Objective: This prospective randomized study was conducted to evaluate the effect of a modified ultrafiltration (MUF) technique on pulmonary function after CPB in children.

Methods: Forty patients weighing from 5 to 10 kg with congenital heart disease who required CPB for primary biventricular operative repair were prospectively randomized into two groups. The control group received conventional ultrafiltration (CUF) during CPB, and the study group received CUF and MUF. Pulmonary compliance (static and dynamic) and gas exchange capacity of the lung expressed as oxygen index, respiratory index, ventilation index, and alveolar-arterial oxygen pressure difference were measured after intubation (baseline), at the termination of CPB, at the end of MUF, on admission to the ICU, and 6 h postoperatively.

Results: There was no significant difference in lung compliance and gas exchange between the two groups before CPB. CPB produced a significant decrease in static and dynamic lung compliance in both groups. In the control group, static and dynamic lung compliance decreased from 1.0 ± 0.3 to 0.90 ± 0.3 mL/cm/kg and 0.87 ± 0.2 to 0.71 ± 0.1 mL/cm/kg (± SE) [p = 0.0002 and p = 0.002, respectively]. In the study group, static and dynamic lung compliance decreased from 1.0 ± 0.2 to 0.89 ± 0.03 mL/cm/kg and 0.94 ± 0.2 to 0.77 ± 0.1 mL/cm/kg (p = 0.002 and p = 0.002, respectively). There was no significant difference in the decrease in static (p = 0.9) or dynamic lung compliance (p = 0.3) between the two groups. MUF produced a significant immediate improvement in both static lung compliance (0.89 ± 0.2 to 0.98 ± 0.2 mL/cm/kg, p = 0.03) and dynamic lung compliance (0.77 ± 0.1 to 0.93 ± 0.2 mL/cm/kg, p = 0.007). The same was observed regarding the gas exchange capacity. CPB produced a significant decrease in lung gas exchange capacity, and MUF produced a significant immediate improvement in lung gas exchange capacity. The effect of MUF on lung compliance and gas exchange capacity was not sustained after admission to the ICU nor 6 h later postoperatively. There was no significant difference in the time of extubation between the two groups (12 ± 3 h and 13 ± 2 h, p = 0.4), the length of ICU stay, or the total hospital stay postoperatively.

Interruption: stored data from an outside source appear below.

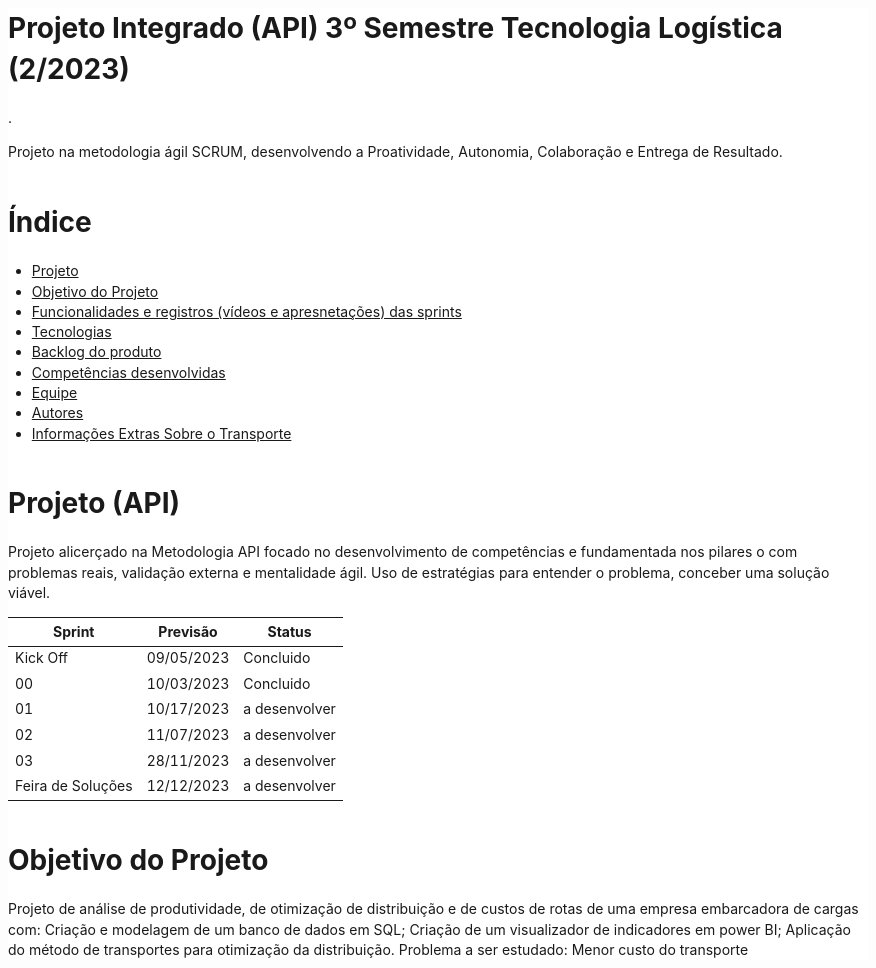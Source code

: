 #  Projeto Integrado (API) 3º Semestre Tecnologia Logística (2/2023)
. 

Projeto na metodologia ágil SCRUM, desenvolvendo a Proatividade, Autonomia, Colaboração e Entrega de Resultado.

# Índice

* [Projeto](#projetos)
* [Objetivo do Projeto](#objetivo-do-projeto)
* [Funcionalidades e registros (vídeos e apresnetações) das sprints](#funcionalidades-e-registros-(vídeos-e-apresnetações)-das-sprints)
* [Tecnologias](#tecnologias)
* [Backlog do produto](#Backlog-do-produto)
* [Competências desenvolvidas](#competências-desenvolvidas)
* [Equipe](#equipe)
* [Autores](#autores)
* [Informações Extras Sobre o Transporte](#Informações-Extras-Sobre-o-transporte)

# Projeto (API) 
Projeto alicerçado na Metodologia API focado no desenvolvimento de competências e fundamentada nos pilares o com problemas reais, validação externa e mentalidade ágil. 
Uso de estratégias para entender o problema, conceber uma solução viável.


Sprint | Previsão | Status|
|------|--------|------|
|Kick Off | 09/05/2023 | Concluido|
|00 | 10/03/2023 | Concluido|
|01|  10/17/2023| a desenvolver |
|02| 11/07/2023 | a desenvolver|
|03| 28/11/2023 |a desenvolver |
|Feira de Soluções|12/12/2023 |a desenvolver |





# Objetivo do Projeto
Projeto de análise de produtividade, de otimização de distribuição e de custos de rotas de uma empresa embarcadora de cargas com:
Criação e modelagem de um banco de dados em SQL;
Criação de um visualizador de indicadores em power BI;
Aplicação do método de transportes para otimização da distribuição.
Problema a ser estudado:
Menor custo do transporte
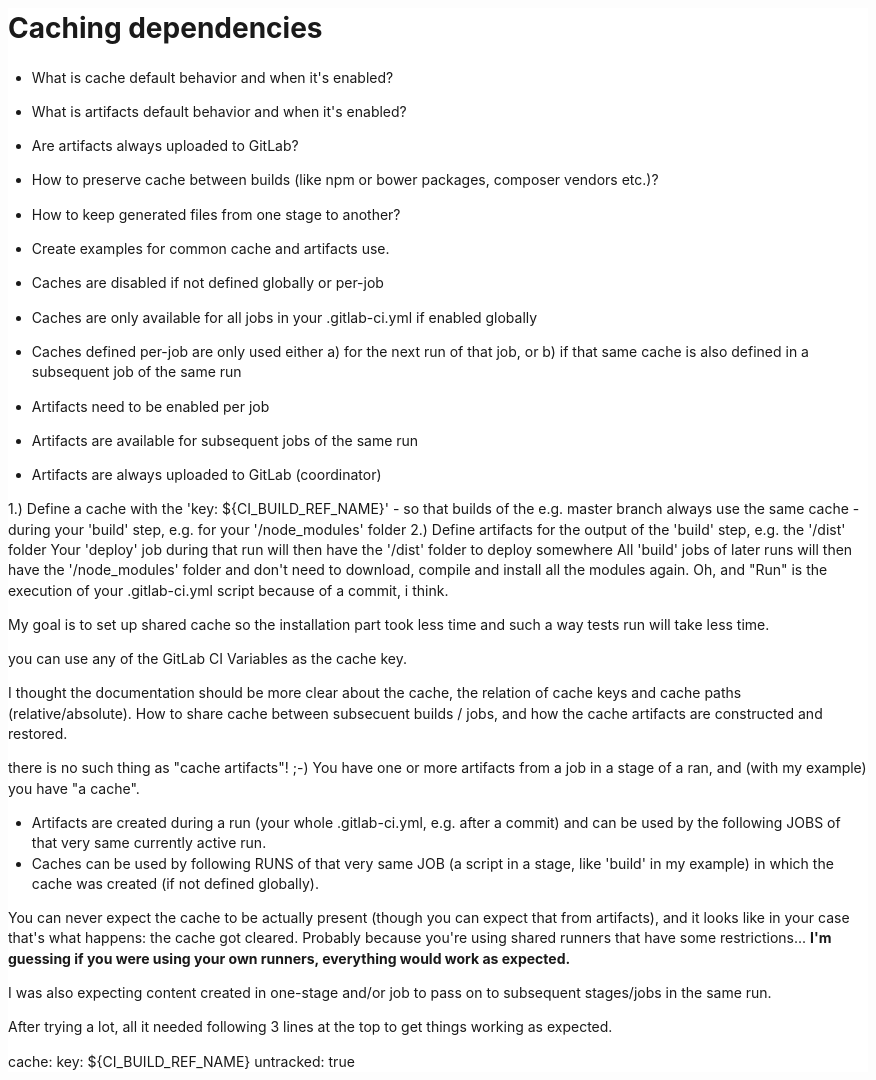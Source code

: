 # Caching dependencies

- What is cache default behavior and when it's enabled?
- What is artifacts default behavior and when it's enabled?
- Are artifacts always uploaded to GitLab?
- How to preserve cache between builds (like npm or bower packages, composer vendors etc.)?
- How to keep generated files from one stage to another?
- Create examples for common cache and artifacts use.

- Caches are disabled if not defined globally or per-job
- Caches are only available for all jobs in your .gitlab-ci.yml if enabled globally
- Caches defined per-job are only used either a) for the next run of that job, or b) if that same cache is also defined in a subsequent job of the same run
- Artifacts need to be enabled per job
- Artifacts are available for subsequent jobs of the same run
- Artifacts are always uploaded to GitLab (coordinator)

1.) Define a cache with the 'key: ${CI_BUILD_REF_NAME}' - so that builds of the e.g. master branch always use the same cache - during your 'build' step, e.g. for your '/node_modules' folder
2.) Define artifacts for the output of the 'build' step, e.g. the '/dist' folder
Your 'deploy' job during that run will then have the '/dist' folder to deploy somewhere
All 'build' jobs of later runs will then have the '/node_modules' folder and don't need to download, compile and install all the modules again.
Oh, and "Run" is the execution of your .gitlab-ci.yml script because of a commit, i think.

My goal is to set up shared cache so the installation part took less time and such a way tests run will take less time.

you can use any of the GitLab CI Variables as the cache key.

I thought the documentation should be more clear about the cache, the relation of cache keys and cache paths (relative/absolute). How to share cache between subsecuent builds / jobs, and how the cache artifacts are constructed and restored.

there is no such thing as "cache artifacts"! ;-)
You have one or more artifacts from a job in a stage of a ran, and (with my example) you have "a cache".
- Artifacts are created during a run (your whole .gitlab-ci.yml, e.g. after a commit) and can be used by the following JOBS of that very same currently active run.
- Caches can be used by following RUNS of that very same JOB (a script in a stage, like 'build' in my example) in which the cache was created (if not defined globally).

You can never expect the cache to be actually present (though you can expect that from artifacts), and it looks like in your case that's what happens: the cache got cleared. Probably because you're using shared runners that have some restrictions...
**I'm guessing if you were using your own runners, everything would work as expected.**

I was also expecting content created in one-stage and/or job to pass on to subsequent stages/jobs in the same run.

After trying a lot, all it needed following 3 lines at the top to get things working as expected.

cache:
  key: ${CI_BUILD_REF_NAME}
  untracked: true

Conclusions: The use of MUF after CPB can produce an immediate improvement in lung compliance and gas exchange capacity, which may effectively minimize pulmonary dysfunction postbiventricular repair of congenital heart disease. However, these improvements are not sustained for the first 6 h postoperatively and do not reduce the duration of postoperative intubation, ICU stay, or total hospital stay.